What you are asked to do >> Your reply should contain every record, restated word for word.

Supplied entries >>
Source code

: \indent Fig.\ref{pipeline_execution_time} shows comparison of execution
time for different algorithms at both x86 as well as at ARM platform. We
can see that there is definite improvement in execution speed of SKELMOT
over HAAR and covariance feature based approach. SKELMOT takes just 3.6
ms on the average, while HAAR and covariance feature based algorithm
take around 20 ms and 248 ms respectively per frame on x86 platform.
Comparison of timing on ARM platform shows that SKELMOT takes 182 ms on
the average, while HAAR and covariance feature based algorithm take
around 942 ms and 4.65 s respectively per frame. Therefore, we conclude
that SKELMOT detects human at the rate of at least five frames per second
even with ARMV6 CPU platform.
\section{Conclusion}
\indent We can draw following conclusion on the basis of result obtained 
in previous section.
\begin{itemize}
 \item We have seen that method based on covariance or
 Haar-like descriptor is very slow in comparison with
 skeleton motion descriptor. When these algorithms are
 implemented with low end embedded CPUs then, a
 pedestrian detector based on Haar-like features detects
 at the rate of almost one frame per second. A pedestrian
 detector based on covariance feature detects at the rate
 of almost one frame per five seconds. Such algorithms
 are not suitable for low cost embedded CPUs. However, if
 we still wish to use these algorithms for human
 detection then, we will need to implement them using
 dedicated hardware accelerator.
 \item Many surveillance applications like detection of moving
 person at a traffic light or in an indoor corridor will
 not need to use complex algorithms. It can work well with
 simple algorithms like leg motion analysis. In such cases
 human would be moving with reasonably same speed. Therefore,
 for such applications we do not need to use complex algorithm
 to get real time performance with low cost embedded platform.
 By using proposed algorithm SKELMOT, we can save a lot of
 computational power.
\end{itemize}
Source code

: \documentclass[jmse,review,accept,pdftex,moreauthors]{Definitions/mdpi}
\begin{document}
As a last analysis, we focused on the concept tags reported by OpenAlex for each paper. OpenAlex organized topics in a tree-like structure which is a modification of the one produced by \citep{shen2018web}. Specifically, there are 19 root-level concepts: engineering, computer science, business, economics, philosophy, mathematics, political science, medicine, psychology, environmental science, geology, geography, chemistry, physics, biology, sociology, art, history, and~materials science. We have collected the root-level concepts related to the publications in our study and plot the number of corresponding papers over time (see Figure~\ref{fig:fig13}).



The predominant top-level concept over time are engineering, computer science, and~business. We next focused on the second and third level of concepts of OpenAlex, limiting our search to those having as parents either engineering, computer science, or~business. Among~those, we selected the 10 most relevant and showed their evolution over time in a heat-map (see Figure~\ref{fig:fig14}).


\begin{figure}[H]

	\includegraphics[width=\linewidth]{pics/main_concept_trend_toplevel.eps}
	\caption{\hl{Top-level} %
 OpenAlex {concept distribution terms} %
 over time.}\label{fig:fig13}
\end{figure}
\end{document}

Exercise result >>
Source code

: \indent Fig.\ref{pipeline_execution_time} shows comparison of execution
time for different algorithms at both x86 as well as at ARM platform. We
can see that there is definite improvement in execution speed of SKELMOT
over HAAR and covariance feature based approach. SKELMOT takes just 3.6
ms on the average, while HAAR and covariance feature based algorithm
take around 20 ms and 248 ms respectively per frame on x86 platform.
Comparison of timing on ARM platform shows that SKELMOT takes 182 ms on
the average, while HAAR and covariance feature based algorithm take
around 942 ms and 4.65 s respectively per frame. Therefore, we conclude
that SKELMOT detects human at the rate of at least five frames per second
even with ARMV6 CPU platform.
\section{Conclusion}
\indent We can draw following conclusion on the basis of result obtained 
in previous section.
\begin{itemize}
 \item We have seen that method based on covariance or
 Haar-like descriptor is very slow in comparison with
 skeleton motion descriptor. When these algorithms are
 implemented with low end embedded CPUs then, a
 pedestrian detector based on Haar-like features detects
 at the rate of almost one frame per second. A pedestrian
 detector based on covariance feature detects at the rate
 of almost one frame per five seconds. Such algorithms
 are not suitable for low cost embedded CPUs. However, if
 we still wish to use these algorithms for human
 detection then, we will need to implement them using
 dedicated hardware accelerator.
 \item Many surveillance applications like detection of moving
 person at a traffic light or in an indoor corridor will
 not need to use complex algorithms. It can work well with
 simple algorithms like leg motion analysis. In such cases
 human would be moving with reasonably same speed. Therefore,
 for such applications we do not need to use complex algorithm
 to get real time performance with low cost embedded platform.
 By using proposed algorithm SKELMOT, we can save a lot of
 computational power.
\end{itemize}
Source code

: \documentclass[jmse,review,accept,pdftex,moreauthors]{Definitions/mdpi}
\begin{document}
As a last analysis, we focused on the concept tags reported by OpenAlex for each paper. OpenAlex organized topics in a tree-like structure which is a modification of the one produced by \citep{shen2018web}. Specifically, there are 19 root-level concepts: engineering, computer science, business, economics, philosophy, mathematics, political science, medicine, psychology, environmental science, geology, geography, chemistry, physics, biology, sociology, art, history, and~materials science. We have collected the root-level concepts related to the publications in our study and plot the number of corresponding papers over time (see Figure~\ref{fig:fig13}).



The predominant top-level concept over time are engineering, computer science, and~business. We next focused on the second and third level of concepts of OpenAlex, limiting our search to those having as parents either engineering, computer science, or~business. Among~those, we selected the 10 most relevant and showed their evolution over time in a heat-map (see Figure~\ref{fig:fig14}).


\begin{figure}[H]

	\includegraphics[width=\linewidth]{pics/main_concept_trend_toplevel.eps}
	\caption{\hl{Top-level} %
 OpenAlex {concept distribution terms} %
 over time.}\label{fig:fig13}
\end{figure}
\end{document}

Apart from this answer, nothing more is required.